• Your goal: From the records below, set down exactly the lines starting with the line that contains "## 5. Junior Maths Challenge question" and going on through the line that contains "The amazing, mind-warping". Nothing else is wanted.

Pictures paired with source code
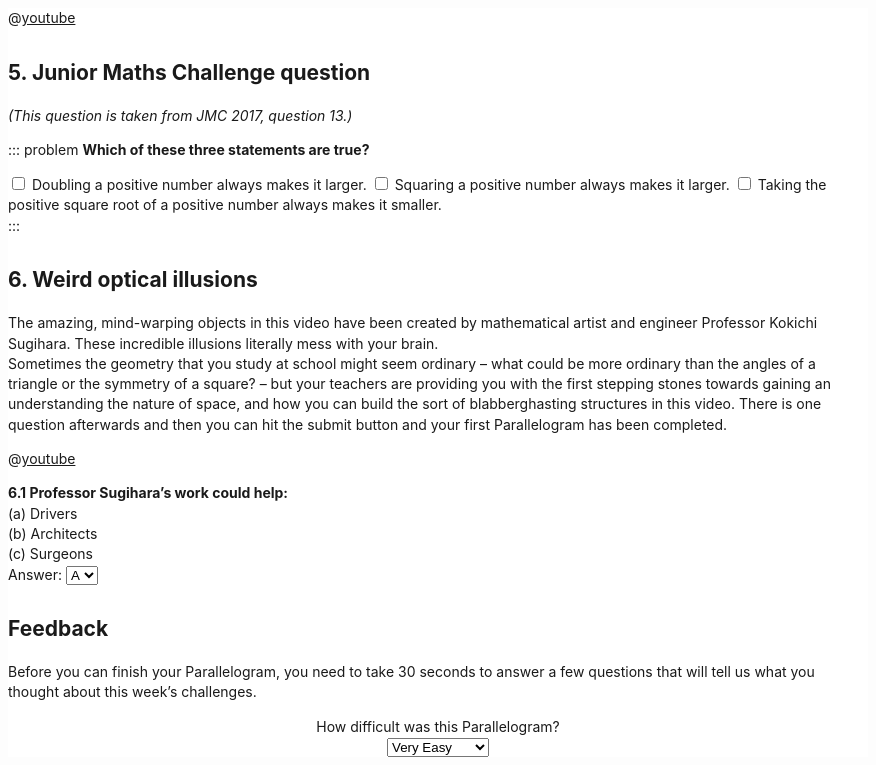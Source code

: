 @[youtube](8yYWILv91YU&t=2m56s)


## 5. Junior Maths Challenge question

_(This question is taken from JMC 2017, question 13.)_

::: problem
**Which of these three statements are true?**
<div class="radio">
  <label>
    <input name="p1_5_1" type="checkbox" value="a" v-model="answers.p1_5_1a">
    Doubling a positive number always makes it larger.
  </label>
  <label>
    <input name="p1_5_1" type="checkbox" value="b" v-model="answers.p1_5_1b">
    Squaring a positive number always makes it larger.
  </label>
  <label>
    <input name="p1_5_1" type="checkbox" value="c" v-model="answers.p1_5_1c">
    Taking the positive square root of a positive number always makes it smaller.
  </label>
</div>
:::


## 6. Weird optical illusions

The amazing, mind-warping objects in this video have been created by mathematical artist and engineer Professor Kokichi Sugihara. These incredible illusions literally mess with your brain.  
Sometimes the geometry that you study at school might seem ordinary – what could be more ordinary than the angles of a triangle or the symmetry of a square? – but your teachers are providing you with the first stepping stones towards gaining an understanding the nature of space, and how you can build the sort of blabberghasting structures in this video. There is one question afterwards and then you can hit the submit button and your first Parallelogram has been completed.

@[youtube](Wx4yi5m8IfI)

**6.1 Professor Sugihara’s work could help:**  
(a) Drivers  
(b) Architects  
(c) Surgeons  
Answer: <select v-model="answers.p1_6_1"><option>A</option><option>B</option><option>C</option></select>

## Feedback

Before you can finish your Parallelogram, you need to take 30 seconds to answer a few questions that will tell us what you thought about this week’s challenges.

<div style="text-align:center">

How difficult was this Parallelogram?  
<select v-model="feedback.difficulty"><option>Very Easy</option><option>Quite Easy</option><option>OK</option><option>Quite Difficult</option><option>Very Difficult</option></select>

• Reply:
## 5. Junior Maths Challenge question

_(This question is taken from JMC 2017, question 13.)_

::: problem
**Which of these three statements are true?**
<div class="radio">
  <label>
    <input name="p1_5_1" type="checkbox" value="a" v-model="answers.p1_5_1a">
    Doubling a positive number always makes it larger.
  </label>
  <label>
    <input name="p1_5_1" type="checkbox" value="b" v-model="answers.p1_5_1b">
    Squaring a positive number always makes it larger.
  </label>
  <label>
    <input name="p1_5_1" type="checkbox" value="c" v-model="answers.p1_5_1c">
    Taking the positive square root of a positive number always makes it smaller.
  </label>
</div>
:::


## 6. Weird optical illusions

The amazing, mind-warping objects in this video have been created by mathematical artist and engineer Professor Kokichi Sugihara. These incredible illusions literally mess with your brain.  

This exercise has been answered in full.